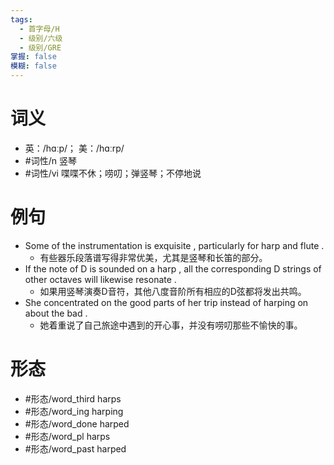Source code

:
 ```yaml
---
tags:
  - 首字母/H
  - 级别/六级
  - 级别/GRE
掌握: false
模糊: false
---
```

# 词义
- 英：/hɑːp/； 美：/hɑːrp/
- #词性/n  竖琴
- #词性/vi  喋喋不休；唠叨；弹竖琴；不停地说
# 例句
- Some of the instrumentation is exquisite , particularly for harp and flute .
	- 有些器乐段落谱写得非常优美，尤其是竖琴和长笛的部分。
- If the note of D is sounded on a harp , all the corresponding D strings of other octaves will likewise resonate .
	- 如果用竖琴演奏D音符，其他八度音阶所有相应的D弦都将发出共鸣。
- She concentrated on the good parts of her trip instead of harping on about the bad .
	- 她着重说了自己旅途中遇到的开心事，并没有唠叨那些不愉快的事。
# 形态
- #形态/word_third harps
- #形态/word_ing harping
- #形态/word_done harped
- #形态/word_pl harps
- #形态/word_past harped
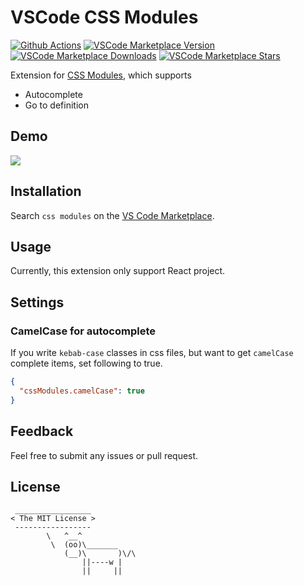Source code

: # VSCode CSS Modules

[![Github Actions](https://github.com/clinyong/vscode-css-modules/actions/workflows/ci.yml/badge.svg?branch=master)](https://github.com/clinyong/vscode-css-modules/actions)
[![VSCode Marketplace Version](https://img.shields.io/visual-studio-marketplace/v/clinyong.vscode-css-modules)](https://marketplace.visualstudio.com/items?itemName=clinyong.vscode-css-modules)
[![VSCode Marketplace Downloads](https://img.shields.io/visual-studio-marketplace/i/clinyong.vscode-css-modules)](https://marketplace.visualstudio.com/items?itemName=clinyong.vscode-css-modules)
[![VSCode Marketplace Stars](https://img.shields.io/visual-studio-marketplace/r/clinyong.vscode-css-modules)](https://marketplace.visualstudio.com/items?itemName=clinyong.vscode-css-modules)


Extension for [CSS Modules](https://github.com/css-modules/css-modules), which supports

- Autocomplete
- Go to definition

## Demo

![](https://i.giphy.com/l0EwY2Mk4IBgIholi.gif)

## Installation

Search `css modules` on the [VS Code Marketplace](https://code.visualstudio.com/Docs/editor/extension-gallery#_browse-and-install-extensions-in-vs-code).

## Usage

Currently, this extension only support React project.

## Settings

### CamelCase for autocomplete

If you write `kebab-case` classes in css files, but want to get `camelCase` complete items, set following to true.

```json
{
  "cssModules.camelCase": true
}
```

## Feedback

Feel free to submit any issues or pull request.

## License

```
 _________________
< The MIT License >
 -----------------
        \   ^__^
         \  (oo)\_______
            (__)\       )\/\
                ||----w |
                ||     ||
```
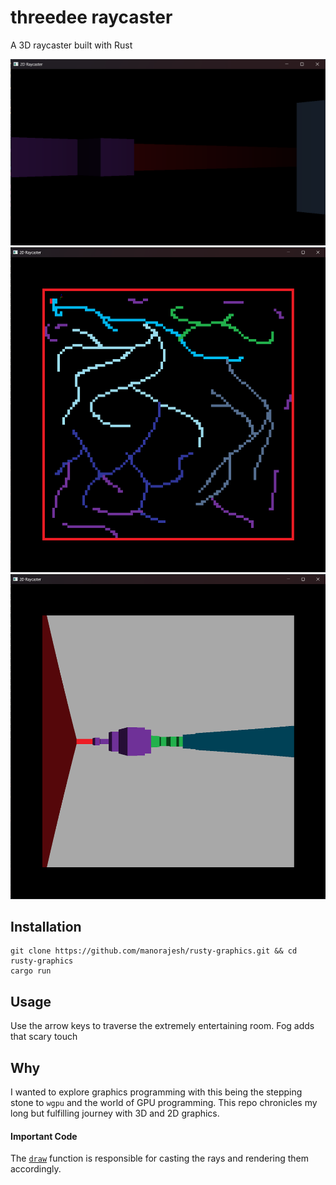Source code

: # threedee raycaster
A 3D raycaster built with Rust

![Demo picture](https://github.com/manorajesh/rusty-graphics/blob/threedee/images/demo1.png)
![Demo picture](https://github.com/manorajesh/rusty-graphics/blob/threedee/images/demo2.png)
![Demo picture](https://github.com/manorajesh/rusty-graphics/blob/threedee/images/demo3.png)

## Installation
```
git clone https://github.com/manorajesh/rusty-graphics.git && cd rusty-graphics
cargo run
```

## Usage
Use the arrow keys to traverse the extremely entertaining room. Fog adds that scary touch

## Why
I wanted to explore graphics programming with this being the stepping stone to `wgpu` and the world of GPU programming. This repo chronicles my long but fulfilling journey with 3D and 2D graphics.

#### Important Code
The [`draw`](https://github.com/manorajesh/rusty-graphics/blob/9a29953aac353d34af41111cc6ac0443a011c3f8/src/raycaster.rs#L151-L241) function is responsible for casting the rays and rendering them accordingly.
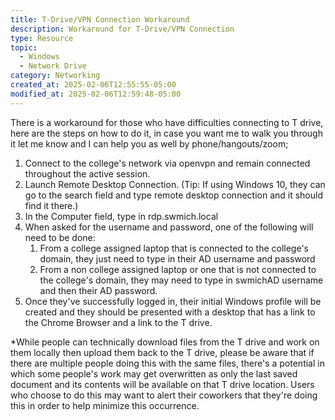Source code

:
 ```yaml
---
title: T-Drive/VPN Connection Workaround
description: Workaround for T-Drive/VPN Connection
type: Resource
topic:
  - Windows
  - Network Drive
category: Networking
created_at: 2025-02-06T12:55:55-05:00
modified_at: 2025-02-06T12:59:48-05:00
---
```

There is a workaround for those who have difficulties connecting to T drive, here are the steps on how to do it, in case you want me to walk you through it let me know and I can help you as well by phone/hangouts/zoom;
1.  Connect to the college's network via openvpn and remain connected throughout the active session.
2.  Launch Remote Desktop Connection. (Tip: If using Windows 10, they can go to the search field and type remote desktop connection and it should find it there.)
3.  In the Computer field, type in rdp.swmich.local
4.  When asked for the username and password, one of the following will need to be done:
    1.  From a college assigned laptop that is connected to the college's domain, they just need to type in their AD username and password
    2.  From a non college assigned laptop or one that is not connected to the college's domain, they may need to type in swmichAD username and then their AD password.
5.  Once they've successfully logged in, their initial Windows profile will be created and they should be presented with a desktop that has a link to the Chrome Browser and a link to the T drive.

*While people can technically download files from the T drive and work on them locally then upload them back to the T drive, please be aware that if there are multiple people doing this with the same files, there's a potential in which some people's work may get overwritten as only the last saved document and its contents will be available on that T drive location. Users who choose to do this may want to alert their coworkers that they're doing this in order to help minimize this occurrence.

-------------------------

What the exercise asks:
Everything from the first line of the entries through the line that contains "- Autocomplete" is to be reproduced exactly, except the pictures.

Result of the exercise:
Source code

:
 ```yaml
---
tags:
  - 首字母/H
  - 级别/六级
  - 级别/GRE
掌握: false
模糊: false
---
```

# 词义
- 英：/hɑːp/； 美：/hɑːrp/
- #词性/n  竖琴
- #词性/vi  喋喋不休；唠叨；弹竖琴；不停地说
# 例句
- Some of the instrumentation is exquisite , particularly for harp and flute .
	- 有些器乐段落谱写得非常优美，尤其是竖琴和长笛的部分。
- If the note of D is sounded on a harp , all the corresponding D strings of other octaves will likewise resonate .
	- 如果用竖琴演奏D音符，其他八度音阶所有相应的D弦都将发出共鸣。
- She concentrated on the good parts of her trip instead of harping on about the bad .
	- 她着重说了自己旅途中遇到的开心事，并没有唠叨那些不愉快的事。
# 形态
- #形态/word_third harps
- #形态/word_ing harping
- #形态/word_done harped
- #形态/word_pl harps
- #形态/word_past harped
Source code

: # VSCode CSS Modules

[![Github Actions](https://github.com/clinyong/vscode-css-modules/actions/workflows/ci.yml/badge.svg?branch=master)](https://github.com/clinyong/vscode-css-modules/actions)
[![VSCode Marketplace Version](https://img.shields.io/visual-studio-marketplace/v/clinyong.vscode-css-modules)](https://marketplace.visualstudio.com/items?itemName=clinyong.vscode-css-modules)
[![VSCode Marketplace Downloads](https://img.shields.io/visual-studio-marketplace/i/clinyong.vscode-css-modules)](https://marketplace.visualstudio.com/items?itemName=clinyong.vscode-css-modules)
[![VSCode Marketplace Stars](https://img.shields.io/visual-studio-marketplace/r/clinyong.vscode-css-modules)](https://marketplace.visualstudio.com/items?itemName=clinyong.vscode-css-modules)


Extension for [CSS Modules](https://github.com/css-modules/css-modules), which supports

- Autocomplete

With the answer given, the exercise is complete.